Cette phrase, qui montre que le pacifisme bourgeois s’accommode fort bien de l’idée de guerre :
La République est pacifique, mais elle fait respecter nos droits et notre honneur (p. 271).
Gauthier et Deschamps, Cours moyen :
La Société des nations travaille à établir la paix (p. 257).

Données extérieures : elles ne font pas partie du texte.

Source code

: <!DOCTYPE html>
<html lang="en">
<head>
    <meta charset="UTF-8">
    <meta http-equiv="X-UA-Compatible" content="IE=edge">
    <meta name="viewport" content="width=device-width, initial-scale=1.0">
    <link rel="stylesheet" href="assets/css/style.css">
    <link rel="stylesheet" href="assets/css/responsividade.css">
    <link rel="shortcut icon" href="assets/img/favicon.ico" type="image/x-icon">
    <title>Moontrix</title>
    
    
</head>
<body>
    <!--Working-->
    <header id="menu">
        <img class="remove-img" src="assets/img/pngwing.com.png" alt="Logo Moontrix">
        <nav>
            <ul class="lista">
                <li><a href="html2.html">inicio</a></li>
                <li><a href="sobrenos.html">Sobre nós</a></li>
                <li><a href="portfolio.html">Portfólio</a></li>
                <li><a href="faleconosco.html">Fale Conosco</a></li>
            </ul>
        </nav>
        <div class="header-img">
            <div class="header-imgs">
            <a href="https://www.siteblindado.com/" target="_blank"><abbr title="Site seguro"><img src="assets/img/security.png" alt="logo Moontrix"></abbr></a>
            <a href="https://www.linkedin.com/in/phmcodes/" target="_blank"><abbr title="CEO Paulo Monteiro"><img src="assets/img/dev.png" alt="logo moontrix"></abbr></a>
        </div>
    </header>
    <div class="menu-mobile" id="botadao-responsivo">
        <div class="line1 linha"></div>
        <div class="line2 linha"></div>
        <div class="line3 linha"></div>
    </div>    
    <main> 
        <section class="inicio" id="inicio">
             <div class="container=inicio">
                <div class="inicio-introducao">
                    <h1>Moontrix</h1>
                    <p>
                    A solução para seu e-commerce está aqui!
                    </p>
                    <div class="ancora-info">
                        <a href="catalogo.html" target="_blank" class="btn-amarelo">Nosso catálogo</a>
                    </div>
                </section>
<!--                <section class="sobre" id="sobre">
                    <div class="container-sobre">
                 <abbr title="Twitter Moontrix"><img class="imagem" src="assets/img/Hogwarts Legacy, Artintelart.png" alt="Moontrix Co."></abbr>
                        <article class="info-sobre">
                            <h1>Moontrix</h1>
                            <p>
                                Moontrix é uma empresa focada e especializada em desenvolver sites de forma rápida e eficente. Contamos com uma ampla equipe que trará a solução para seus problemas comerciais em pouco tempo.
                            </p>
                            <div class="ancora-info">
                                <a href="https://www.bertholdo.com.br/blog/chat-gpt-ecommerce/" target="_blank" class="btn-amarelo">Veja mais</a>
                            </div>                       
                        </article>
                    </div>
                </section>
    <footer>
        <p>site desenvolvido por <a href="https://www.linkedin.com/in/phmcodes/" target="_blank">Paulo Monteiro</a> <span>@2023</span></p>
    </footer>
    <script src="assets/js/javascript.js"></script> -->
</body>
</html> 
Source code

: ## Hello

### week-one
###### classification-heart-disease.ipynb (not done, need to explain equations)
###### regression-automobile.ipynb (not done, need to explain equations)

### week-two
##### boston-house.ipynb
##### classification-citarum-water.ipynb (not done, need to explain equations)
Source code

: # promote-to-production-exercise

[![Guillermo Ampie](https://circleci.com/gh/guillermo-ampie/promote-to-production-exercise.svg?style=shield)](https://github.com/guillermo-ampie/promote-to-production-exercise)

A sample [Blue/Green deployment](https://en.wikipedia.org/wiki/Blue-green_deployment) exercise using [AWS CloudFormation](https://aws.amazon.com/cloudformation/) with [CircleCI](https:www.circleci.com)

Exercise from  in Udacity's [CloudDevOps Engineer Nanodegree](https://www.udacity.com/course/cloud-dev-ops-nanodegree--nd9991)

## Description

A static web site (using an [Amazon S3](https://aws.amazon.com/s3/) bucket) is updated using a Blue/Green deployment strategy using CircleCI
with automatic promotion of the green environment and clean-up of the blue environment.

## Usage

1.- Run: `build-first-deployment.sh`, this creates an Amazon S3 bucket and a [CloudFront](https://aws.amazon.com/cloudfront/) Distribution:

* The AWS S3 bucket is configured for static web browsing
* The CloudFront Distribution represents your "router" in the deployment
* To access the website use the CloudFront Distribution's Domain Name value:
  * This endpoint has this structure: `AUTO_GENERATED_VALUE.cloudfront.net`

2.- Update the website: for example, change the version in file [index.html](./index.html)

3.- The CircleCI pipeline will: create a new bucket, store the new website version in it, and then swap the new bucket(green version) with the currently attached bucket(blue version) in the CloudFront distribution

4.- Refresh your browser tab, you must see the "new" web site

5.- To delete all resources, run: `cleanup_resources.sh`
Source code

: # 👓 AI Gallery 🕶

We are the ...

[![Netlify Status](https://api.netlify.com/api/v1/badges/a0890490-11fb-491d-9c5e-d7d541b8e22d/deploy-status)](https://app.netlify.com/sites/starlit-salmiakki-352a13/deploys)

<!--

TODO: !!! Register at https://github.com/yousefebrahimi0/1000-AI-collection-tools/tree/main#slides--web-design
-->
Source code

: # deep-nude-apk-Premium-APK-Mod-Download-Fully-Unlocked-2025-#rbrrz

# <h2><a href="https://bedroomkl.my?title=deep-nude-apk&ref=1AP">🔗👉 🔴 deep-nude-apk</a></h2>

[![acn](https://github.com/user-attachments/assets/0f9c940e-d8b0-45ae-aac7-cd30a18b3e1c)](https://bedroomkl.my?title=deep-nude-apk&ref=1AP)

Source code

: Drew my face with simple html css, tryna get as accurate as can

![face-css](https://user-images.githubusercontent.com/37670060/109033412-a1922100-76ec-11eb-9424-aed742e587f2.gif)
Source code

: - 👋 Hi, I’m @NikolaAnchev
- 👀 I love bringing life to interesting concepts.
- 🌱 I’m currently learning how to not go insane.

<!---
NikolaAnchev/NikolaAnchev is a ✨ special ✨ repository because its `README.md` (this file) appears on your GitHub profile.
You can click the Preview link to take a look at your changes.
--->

Une gravure représentant le Conseil de la Société des nations avec Briand (l’apôtre français de la paix ?) au centre et, dans la notice explicative, ces paroles :
La S.D.N. groupe presque tous les pays du monde. Sa mission consiste principalement à régler par l’arbitrage les conflits et à obtenir la réduction des armements nationaux. En 1926, par les accords de Locarno, les ennemis de la Grande Guerre se sont engagés à maintenir les frontières établies par la paix. En 1928, par le pacte Briand-Kellog, les puissances ont mis « hors la loi » le recours à la guerre (p. 259).
Guiot et Mane, Cours moyen :
Forte et respectée au dehors, elle [la France républicaine] ne songe pas aux guerres de conquête… Elle est avant tout pacifique (p. 288).
Rogie et Despiques, Cours moyen :
Ils [les traités de 1919] tentent d’organiser la Société des nations dont le rôle principal sera de prévenir de nouvelles guerres (p. 292).
Calvet, Cours moyen et supérieur :
La paix règne aujourd’hui en Europe et quelques conflits ont été apaisés sans trop de peine par la Société des nations, dont presque tous les pays font désormais partie (p. 320).
On peut espérer qu’un esprit nouveau [pacifique] anime aujourd’hui les nations (p. 321).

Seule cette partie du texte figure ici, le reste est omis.